Miss Juneteenth follows a young mother as she tries to help her daughter be successfully crowned this year’s ‘Miss Juneteenth’, a title she once held herself. Turquoise is a fighter, she’s a single mum with multiple jobs who would do anything to give her daughter the opportunities she missed out on herself after falling pregnant. Eager to make sure Kai doesn’t make the same mistakes she becomes single-mindedly determined to help her win, viewing it as her own do-over – if her daughter can also be crowned Miss Juneteenth, that proves she’s made the right choices in her life.
It’s a simple, understated plot that’s filled with all the bits that make life messy – Kai doesn’t have any interest in the pageant, she doesn’t want to be a carbon copy of her mother and is eager to find her own voice and styles. Turquoise has a complicated relationship with Kai’s father who has a complicated relationship with the law. Every time Turquoise is able to move forward, something pushes her back or derails her.
Director Channing Godfrey Peoples (who also wrote the film as her feature-length debut) is confident enough to let the performances be the heart of the film. There’s nothing showy or pageant-like, instead homing in on the small touches of family life and the delicate nature of this fragile but strong mother-daughter relationship.
Nicole Beharie is a quiet thunderstorm in the role of Turquoise. Her face remains composed like a true pageant queen but Beharie is able to embody the rage she feels underneath and the non-stop aggression she feels as a protective mother. Scenes where she confronts her relationship with her own mother are particularly moving and Beharie is definitely one to watch. Alexis Chikaeze is equally charming as Kai, a role that could be played as annoying and petulant in less skilled hands, Chikaeze instead feels real and multi-faceted.

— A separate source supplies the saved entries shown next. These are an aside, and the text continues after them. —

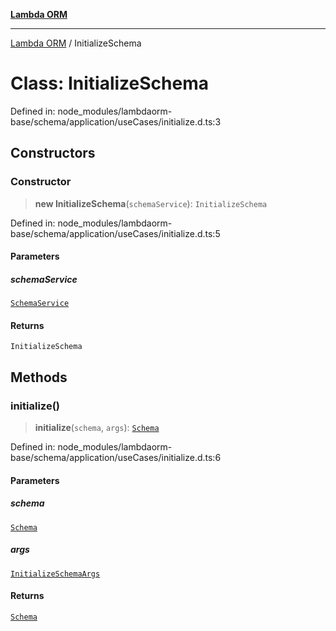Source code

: [**Lambda ORM**](../README.md)

***

[Lambda ORM](../README.md) / InitializeSchema

# Class: InitializeSchema

Defined in: node\_modules/lambdaorm-base/schema/application/useCases/initialize.d.ts:3

## Constructors

### Constructor

> **new InitializeSchema**(`schemaService`): `InitializeSchema`

Defined in: node\_modules/lambdaorm-base/schema/application/useCases/initialize.d.ts:5

#### Parameters

##### schemaService

[`SchemaService`](SchemaService.md)

#### Returns

`InitializeSchema`

## Methods

### initialize()

> **initialize**(`schema`, `args`): [`Schema`](../interfaces/Schema.md)

Defined in: node\_modules/lambdaorm-base/schema/application/useCases/initialize.d.ts:6

#### Parameters

##### schema

[`Schema`](../interfaces/Schema.md)

##### args

[`InitializeSchemaArgs`](../interfaces/InitializeSchemaArgs.md)

#### Returns

[`Schema`](../interfaces/Schema.md)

Releasing in the UK on VOD this Friday (25th September) it unfortunately doesn’t coincide with the real Juneteenth, a historical day I knew very little about until earlier this year. The film touches on its significance but doesn’t delve too deep – instead allowing us to focus on the moving performances and research the rest later.
It’s not as big or showy as some of the more recent UK releases, but it’s a universal story of maternal love and a charming independent film.